If religious arithmetic is now the measure of justice, then the administration of former President Muhammadu Buhari (2015–2023) must be the appropriate benchmark. During that period, key national institutions—defence, intelligence, internal security, petroleum, customs, immigration, the DSS and much of the security architecture—were overwhelmingly dominated by Northern Muslims.
This was not conjecture. It was widely documented by civil society groups, the media and international observers. Yet neither El-Rufai nor those now crying marginalisation described that era as a “quiet war” against Christians, the South or the Middle Belt. Silence then was not accidental; it was consent.
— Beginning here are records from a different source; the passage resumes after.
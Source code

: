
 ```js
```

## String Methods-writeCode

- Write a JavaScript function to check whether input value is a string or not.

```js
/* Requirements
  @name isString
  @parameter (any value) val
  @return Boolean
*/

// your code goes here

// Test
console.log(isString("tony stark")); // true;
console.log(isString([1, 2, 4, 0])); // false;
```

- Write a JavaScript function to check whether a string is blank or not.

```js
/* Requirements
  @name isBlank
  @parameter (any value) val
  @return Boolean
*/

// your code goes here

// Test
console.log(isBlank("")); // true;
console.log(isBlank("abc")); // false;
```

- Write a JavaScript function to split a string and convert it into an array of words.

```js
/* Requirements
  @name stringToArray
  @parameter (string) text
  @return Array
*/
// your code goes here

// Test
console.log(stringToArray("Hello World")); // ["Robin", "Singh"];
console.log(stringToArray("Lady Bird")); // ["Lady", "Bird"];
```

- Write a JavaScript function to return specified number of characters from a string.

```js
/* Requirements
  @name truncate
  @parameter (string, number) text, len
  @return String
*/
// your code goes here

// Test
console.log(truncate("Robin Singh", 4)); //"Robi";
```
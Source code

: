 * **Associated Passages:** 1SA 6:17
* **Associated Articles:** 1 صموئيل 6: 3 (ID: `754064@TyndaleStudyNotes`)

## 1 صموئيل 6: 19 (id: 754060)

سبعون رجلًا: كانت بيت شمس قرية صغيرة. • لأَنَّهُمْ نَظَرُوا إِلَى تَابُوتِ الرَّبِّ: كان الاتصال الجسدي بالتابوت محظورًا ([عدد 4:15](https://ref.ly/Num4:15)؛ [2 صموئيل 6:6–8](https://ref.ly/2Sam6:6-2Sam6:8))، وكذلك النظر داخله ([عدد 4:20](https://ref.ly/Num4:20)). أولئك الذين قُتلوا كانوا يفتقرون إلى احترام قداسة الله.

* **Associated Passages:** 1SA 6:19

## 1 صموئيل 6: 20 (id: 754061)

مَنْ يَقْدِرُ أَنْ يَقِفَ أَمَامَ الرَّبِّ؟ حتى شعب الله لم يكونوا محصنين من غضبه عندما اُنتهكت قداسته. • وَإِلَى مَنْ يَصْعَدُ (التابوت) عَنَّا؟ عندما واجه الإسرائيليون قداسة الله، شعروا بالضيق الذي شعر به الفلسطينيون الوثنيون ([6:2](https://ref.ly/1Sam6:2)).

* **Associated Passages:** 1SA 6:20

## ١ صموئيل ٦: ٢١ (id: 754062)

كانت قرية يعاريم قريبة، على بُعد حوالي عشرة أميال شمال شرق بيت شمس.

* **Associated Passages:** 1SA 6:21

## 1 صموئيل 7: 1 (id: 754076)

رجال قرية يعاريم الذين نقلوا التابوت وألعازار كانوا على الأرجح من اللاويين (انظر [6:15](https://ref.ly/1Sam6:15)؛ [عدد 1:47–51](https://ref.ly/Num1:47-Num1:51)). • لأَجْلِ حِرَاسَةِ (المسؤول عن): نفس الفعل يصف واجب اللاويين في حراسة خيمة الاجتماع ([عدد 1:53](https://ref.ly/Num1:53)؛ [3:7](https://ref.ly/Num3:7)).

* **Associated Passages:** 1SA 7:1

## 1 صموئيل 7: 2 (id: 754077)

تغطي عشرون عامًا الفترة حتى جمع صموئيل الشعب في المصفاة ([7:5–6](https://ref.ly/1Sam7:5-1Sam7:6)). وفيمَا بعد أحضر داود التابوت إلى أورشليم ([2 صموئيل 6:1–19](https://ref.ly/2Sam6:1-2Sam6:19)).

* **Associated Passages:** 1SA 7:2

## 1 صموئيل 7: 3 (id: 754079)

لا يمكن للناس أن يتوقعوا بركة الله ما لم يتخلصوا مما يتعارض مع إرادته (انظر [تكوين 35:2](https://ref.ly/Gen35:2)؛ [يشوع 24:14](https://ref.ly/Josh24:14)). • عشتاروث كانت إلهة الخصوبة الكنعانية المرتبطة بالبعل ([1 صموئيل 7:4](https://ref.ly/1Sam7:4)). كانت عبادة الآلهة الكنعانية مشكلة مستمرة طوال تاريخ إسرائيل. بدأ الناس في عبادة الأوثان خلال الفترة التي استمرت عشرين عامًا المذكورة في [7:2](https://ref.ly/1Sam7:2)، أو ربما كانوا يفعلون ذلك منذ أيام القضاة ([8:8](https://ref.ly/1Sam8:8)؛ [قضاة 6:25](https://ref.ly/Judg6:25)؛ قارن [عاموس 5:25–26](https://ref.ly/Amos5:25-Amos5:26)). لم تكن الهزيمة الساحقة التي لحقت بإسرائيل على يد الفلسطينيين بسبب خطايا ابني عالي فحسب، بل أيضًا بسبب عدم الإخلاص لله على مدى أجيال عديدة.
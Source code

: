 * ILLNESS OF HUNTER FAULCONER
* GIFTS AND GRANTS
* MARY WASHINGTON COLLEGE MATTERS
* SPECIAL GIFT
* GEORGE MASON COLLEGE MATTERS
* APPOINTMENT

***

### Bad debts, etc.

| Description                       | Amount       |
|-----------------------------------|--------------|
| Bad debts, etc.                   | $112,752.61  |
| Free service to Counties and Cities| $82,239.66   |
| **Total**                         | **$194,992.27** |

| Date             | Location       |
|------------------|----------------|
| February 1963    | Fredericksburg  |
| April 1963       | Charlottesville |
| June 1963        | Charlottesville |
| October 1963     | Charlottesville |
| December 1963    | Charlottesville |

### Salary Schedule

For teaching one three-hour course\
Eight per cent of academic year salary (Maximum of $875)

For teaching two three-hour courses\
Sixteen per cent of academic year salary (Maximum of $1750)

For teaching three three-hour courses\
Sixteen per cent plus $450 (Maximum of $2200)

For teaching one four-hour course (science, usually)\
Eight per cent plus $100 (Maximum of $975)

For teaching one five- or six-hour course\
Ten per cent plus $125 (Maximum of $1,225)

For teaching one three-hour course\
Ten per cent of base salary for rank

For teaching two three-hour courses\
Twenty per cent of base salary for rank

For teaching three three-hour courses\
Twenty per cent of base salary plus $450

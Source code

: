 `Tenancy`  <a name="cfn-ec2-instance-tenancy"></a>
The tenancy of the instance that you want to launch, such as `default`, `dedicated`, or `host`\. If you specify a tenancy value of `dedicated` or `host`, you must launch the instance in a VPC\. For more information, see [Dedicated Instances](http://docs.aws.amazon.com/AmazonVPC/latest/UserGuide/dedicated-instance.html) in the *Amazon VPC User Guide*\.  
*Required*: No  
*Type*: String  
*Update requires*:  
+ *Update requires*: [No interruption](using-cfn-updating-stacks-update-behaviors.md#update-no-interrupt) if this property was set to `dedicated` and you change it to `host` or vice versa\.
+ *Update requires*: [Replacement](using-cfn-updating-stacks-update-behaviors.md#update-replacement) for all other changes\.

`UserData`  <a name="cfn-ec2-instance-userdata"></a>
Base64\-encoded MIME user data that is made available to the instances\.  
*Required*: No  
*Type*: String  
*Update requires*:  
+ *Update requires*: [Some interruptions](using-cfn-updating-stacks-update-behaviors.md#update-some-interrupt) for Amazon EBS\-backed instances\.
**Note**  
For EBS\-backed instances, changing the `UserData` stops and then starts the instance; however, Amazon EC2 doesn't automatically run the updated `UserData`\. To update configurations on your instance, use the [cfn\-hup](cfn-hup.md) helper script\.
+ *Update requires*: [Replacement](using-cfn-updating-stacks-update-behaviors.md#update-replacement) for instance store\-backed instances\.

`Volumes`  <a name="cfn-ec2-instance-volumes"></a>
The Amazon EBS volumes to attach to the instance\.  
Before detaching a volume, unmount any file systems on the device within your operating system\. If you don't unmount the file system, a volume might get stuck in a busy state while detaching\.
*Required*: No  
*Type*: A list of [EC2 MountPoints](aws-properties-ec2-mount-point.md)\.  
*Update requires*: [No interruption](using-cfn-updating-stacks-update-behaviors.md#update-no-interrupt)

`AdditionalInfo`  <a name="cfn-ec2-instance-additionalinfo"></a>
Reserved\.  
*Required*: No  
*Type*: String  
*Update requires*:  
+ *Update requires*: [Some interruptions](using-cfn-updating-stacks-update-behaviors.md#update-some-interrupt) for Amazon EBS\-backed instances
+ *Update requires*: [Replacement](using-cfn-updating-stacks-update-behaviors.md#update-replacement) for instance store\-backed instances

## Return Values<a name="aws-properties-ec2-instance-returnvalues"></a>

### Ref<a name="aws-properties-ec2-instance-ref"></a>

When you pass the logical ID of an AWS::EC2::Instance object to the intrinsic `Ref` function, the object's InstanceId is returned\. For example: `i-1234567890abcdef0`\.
What has changed is not injustice, but political advantage.
It is particularly ironic that El-Rufai would circulate an essay lamenting violence and abandonment when Kaduna State, under his administration, became one of Nigeria’s most violent flashpoints. Southern Kaduna suffered years of mass killings and displacement, while citizens were repeatedly warned against “politicising” insecurity.
Kaduna’s highways became synonymous with abductions and banditry, and schools were targeted with alarming regularity. If persistent insecurity is evidence of presidential hostility, then the same logic would indict El-Rufai’s tenure as deliberate aggression against his own people.
The most dangerous assumption in the essay is the idea that political power is the birthright of the “Muslim North,” and that any redistribution amounts to persecution. This narrative diminishes Northern Christians, reduces Muslims to a monolithic voting bloc and entrenches identity politics as Nigeria’s organising principle.
President Bola Tinubu was not elected to maintain a sectarian balance sheet. Appointments are not rewards for electoral sacrifice; they are instruments of governance. Those who are alarmed today were conspicuously comfortable when power was heavily concentrated in their favour.
The attempt to drag Vice President Kashim Shettima into speculative 2027 calculations is crude fear-mongering. Vice Presidents are constitutional officers, not religious symbols. Political coalitions evolve, and no region is entitled to permanent leverage.
Northern votes are not weapons to be brandished, and Southern votes are not provocations to be feared. Any elite—North or South—that suggests otherwise betrays a troubling disdain for democracy.
The real betrayal lies not in President Tinubu’s appointments, but in a political elite that monopolised power, failed to secure its people and now seeks relevance by stoking religious and ethnic anxieties. Nigeria’s challenge is not the loss of Muslim power; it is the persistence of bad leadership masquerading as victimhood once influence wanes.
Nasir El-Rufai knows better. He has previously argued—correctly—that Nigeria cannot survive sustained ethnic and religious division. That makes the promotion of this narrative particularly disappointing.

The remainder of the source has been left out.